(Collection entries)
*** Block opens ***

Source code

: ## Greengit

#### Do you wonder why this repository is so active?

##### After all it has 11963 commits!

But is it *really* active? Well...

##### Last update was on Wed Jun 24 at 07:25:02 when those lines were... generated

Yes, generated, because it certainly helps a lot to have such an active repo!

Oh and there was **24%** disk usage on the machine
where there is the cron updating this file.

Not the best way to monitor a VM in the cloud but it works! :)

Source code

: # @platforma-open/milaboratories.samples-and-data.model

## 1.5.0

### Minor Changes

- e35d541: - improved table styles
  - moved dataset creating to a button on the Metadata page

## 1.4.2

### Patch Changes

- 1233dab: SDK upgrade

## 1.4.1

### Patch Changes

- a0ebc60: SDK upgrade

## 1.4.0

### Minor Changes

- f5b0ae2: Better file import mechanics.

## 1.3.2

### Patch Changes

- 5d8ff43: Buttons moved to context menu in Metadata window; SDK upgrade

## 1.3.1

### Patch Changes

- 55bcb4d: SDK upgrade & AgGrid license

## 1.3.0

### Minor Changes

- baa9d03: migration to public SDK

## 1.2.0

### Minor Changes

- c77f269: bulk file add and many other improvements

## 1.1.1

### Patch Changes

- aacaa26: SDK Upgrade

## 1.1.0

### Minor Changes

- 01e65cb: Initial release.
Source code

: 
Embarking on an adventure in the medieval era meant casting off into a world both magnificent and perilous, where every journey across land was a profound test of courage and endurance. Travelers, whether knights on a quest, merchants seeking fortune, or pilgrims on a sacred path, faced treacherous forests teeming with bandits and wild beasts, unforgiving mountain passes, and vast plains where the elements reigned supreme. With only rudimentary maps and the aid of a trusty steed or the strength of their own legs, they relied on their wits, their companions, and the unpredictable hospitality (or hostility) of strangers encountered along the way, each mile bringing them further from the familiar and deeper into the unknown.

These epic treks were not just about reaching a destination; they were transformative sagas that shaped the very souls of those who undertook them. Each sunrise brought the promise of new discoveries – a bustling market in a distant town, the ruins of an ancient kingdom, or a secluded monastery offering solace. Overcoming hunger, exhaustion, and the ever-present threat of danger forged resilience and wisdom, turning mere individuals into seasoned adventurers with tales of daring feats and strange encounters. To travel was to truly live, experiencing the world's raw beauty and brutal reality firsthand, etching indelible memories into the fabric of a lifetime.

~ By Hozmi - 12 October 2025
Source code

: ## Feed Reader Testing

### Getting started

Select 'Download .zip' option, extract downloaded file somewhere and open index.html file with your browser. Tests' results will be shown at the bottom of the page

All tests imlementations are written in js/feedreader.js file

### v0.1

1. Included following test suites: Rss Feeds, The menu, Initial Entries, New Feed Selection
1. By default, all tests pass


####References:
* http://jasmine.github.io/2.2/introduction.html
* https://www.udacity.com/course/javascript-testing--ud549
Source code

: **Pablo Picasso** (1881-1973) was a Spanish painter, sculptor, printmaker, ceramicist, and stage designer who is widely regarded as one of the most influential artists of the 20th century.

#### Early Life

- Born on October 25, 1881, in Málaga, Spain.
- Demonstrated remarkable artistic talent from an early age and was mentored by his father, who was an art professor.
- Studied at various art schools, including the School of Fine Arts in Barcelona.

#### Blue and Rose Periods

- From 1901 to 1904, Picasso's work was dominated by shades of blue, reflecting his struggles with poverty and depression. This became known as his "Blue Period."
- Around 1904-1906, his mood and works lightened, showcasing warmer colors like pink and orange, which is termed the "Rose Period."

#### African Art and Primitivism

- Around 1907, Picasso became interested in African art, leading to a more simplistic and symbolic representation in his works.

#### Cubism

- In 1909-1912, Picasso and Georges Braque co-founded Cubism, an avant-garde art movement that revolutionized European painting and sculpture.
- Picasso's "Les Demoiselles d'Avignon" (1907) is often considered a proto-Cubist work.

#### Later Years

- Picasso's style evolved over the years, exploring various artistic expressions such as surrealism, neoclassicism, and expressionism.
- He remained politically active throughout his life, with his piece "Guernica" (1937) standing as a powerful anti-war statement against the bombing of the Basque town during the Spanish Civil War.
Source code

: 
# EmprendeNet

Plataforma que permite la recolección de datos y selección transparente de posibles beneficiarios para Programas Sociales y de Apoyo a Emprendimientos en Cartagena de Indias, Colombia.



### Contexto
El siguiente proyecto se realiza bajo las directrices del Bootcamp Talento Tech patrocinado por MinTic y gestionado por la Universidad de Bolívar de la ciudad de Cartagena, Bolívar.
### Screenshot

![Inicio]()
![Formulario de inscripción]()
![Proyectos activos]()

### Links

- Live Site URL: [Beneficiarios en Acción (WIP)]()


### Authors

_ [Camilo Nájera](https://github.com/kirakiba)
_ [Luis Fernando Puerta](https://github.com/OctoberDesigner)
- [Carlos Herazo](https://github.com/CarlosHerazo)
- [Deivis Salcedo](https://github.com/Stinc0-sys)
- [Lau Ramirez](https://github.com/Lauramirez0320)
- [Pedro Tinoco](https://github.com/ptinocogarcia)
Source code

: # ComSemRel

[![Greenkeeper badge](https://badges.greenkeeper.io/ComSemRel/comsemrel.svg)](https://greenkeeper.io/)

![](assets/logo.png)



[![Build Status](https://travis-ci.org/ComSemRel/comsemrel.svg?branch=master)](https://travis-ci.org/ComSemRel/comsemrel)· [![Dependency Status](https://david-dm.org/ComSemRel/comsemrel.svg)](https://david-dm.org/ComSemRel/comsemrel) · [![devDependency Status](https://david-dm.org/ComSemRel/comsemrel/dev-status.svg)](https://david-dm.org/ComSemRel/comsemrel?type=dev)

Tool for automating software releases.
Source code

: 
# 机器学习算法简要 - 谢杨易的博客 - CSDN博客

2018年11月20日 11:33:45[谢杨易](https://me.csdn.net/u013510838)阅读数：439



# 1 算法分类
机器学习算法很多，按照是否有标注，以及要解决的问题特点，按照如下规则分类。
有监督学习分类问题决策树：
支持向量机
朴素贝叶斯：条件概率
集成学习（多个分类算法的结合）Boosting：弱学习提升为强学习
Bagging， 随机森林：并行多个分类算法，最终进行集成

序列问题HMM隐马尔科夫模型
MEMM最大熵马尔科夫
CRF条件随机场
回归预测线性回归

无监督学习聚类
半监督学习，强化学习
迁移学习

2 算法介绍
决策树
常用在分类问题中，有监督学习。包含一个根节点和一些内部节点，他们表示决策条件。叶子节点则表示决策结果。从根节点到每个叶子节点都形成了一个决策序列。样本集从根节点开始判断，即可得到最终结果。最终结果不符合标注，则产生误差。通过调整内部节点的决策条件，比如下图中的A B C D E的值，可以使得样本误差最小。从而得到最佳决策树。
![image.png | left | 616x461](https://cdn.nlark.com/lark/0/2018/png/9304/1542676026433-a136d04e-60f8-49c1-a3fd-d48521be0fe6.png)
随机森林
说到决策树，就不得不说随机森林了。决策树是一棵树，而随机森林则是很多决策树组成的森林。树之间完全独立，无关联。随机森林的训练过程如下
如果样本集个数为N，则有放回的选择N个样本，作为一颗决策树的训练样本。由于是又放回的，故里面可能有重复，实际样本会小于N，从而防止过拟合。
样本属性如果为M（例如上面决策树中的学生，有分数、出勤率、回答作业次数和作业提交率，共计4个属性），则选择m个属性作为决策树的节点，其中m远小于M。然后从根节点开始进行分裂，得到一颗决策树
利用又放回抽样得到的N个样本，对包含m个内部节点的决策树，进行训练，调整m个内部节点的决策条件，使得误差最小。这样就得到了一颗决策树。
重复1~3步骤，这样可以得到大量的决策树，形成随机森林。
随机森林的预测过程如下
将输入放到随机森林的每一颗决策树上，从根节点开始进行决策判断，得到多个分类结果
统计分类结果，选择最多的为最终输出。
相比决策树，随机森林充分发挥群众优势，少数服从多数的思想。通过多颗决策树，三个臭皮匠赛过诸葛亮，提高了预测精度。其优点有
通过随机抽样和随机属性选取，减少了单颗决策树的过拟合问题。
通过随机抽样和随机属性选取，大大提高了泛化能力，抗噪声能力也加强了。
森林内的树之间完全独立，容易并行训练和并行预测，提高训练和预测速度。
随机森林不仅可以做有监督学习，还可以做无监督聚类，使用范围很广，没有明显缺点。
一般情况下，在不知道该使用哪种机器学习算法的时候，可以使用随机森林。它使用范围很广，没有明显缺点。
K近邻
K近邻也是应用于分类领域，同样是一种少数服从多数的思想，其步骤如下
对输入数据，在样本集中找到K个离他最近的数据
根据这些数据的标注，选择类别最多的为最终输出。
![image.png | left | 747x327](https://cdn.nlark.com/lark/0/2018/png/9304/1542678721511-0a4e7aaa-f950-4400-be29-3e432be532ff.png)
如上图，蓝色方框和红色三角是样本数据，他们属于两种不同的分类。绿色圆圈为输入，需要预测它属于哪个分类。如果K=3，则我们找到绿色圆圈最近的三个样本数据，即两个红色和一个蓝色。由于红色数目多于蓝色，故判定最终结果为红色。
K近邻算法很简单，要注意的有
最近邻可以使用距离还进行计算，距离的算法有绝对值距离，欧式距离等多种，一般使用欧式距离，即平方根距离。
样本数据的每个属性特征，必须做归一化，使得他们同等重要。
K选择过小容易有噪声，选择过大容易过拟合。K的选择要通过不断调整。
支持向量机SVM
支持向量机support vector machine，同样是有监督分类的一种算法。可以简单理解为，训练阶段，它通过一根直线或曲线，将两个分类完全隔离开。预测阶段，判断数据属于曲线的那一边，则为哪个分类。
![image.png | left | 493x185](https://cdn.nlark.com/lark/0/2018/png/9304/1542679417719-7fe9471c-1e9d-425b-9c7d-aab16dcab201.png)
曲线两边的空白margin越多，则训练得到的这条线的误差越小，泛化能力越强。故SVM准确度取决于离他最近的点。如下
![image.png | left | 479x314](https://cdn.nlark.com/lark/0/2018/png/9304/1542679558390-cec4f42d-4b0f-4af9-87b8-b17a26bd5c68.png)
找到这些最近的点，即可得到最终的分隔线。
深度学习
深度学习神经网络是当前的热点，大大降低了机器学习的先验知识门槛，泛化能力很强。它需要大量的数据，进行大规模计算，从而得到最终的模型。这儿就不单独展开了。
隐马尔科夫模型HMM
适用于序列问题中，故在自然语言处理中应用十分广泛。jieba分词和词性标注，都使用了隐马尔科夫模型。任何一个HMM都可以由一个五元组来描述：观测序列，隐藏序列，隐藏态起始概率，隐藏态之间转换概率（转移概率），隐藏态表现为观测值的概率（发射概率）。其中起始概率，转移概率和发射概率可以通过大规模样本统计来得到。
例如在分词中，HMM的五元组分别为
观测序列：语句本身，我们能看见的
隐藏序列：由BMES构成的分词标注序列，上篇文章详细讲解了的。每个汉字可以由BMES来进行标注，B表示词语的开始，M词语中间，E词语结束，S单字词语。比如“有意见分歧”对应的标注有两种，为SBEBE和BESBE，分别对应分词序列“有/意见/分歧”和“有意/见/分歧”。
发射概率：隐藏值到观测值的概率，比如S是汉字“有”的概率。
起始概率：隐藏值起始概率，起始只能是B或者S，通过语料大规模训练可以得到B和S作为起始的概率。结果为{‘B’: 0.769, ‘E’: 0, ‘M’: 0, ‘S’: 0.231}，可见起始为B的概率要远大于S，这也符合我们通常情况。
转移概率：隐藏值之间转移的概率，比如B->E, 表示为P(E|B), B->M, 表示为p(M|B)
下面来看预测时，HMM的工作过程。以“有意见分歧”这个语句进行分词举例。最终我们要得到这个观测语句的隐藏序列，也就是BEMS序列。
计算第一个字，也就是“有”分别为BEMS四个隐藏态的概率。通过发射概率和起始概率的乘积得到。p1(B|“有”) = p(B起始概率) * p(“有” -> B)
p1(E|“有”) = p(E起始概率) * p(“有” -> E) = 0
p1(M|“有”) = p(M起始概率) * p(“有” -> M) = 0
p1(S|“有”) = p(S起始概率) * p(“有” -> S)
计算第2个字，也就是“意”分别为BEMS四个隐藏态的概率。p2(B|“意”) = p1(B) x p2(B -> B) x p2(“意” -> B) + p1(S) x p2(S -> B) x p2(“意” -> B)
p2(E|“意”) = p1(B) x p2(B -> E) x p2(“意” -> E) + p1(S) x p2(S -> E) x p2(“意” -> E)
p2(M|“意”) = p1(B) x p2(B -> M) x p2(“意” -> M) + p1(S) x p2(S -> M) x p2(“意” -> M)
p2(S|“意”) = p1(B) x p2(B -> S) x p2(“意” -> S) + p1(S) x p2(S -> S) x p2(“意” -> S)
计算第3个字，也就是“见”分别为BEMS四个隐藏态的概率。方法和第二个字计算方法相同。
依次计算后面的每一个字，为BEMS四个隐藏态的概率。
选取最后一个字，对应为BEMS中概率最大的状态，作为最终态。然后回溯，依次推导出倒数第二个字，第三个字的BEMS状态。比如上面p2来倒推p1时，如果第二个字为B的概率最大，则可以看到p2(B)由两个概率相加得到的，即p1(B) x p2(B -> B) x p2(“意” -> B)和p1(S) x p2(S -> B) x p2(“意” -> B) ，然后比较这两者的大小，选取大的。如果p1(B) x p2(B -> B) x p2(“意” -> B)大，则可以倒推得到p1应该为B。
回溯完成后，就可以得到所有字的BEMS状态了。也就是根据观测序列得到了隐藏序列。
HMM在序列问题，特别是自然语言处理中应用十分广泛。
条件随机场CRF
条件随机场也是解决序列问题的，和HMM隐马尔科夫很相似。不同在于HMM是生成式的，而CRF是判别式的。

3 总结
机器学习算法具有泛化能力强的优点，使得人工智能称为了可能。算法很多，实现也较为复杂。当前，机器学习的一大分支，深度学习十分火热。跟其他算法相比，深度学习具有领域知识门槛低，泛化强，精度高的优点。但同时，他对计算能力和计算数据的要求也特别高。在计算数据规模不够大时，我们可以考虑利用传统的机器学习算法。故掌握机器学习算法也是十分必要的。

*** Block closes ***

What the task requires: If a line of the data holds the string "left", count it. Then state the total and nothing more.

Reply to the exercise: 4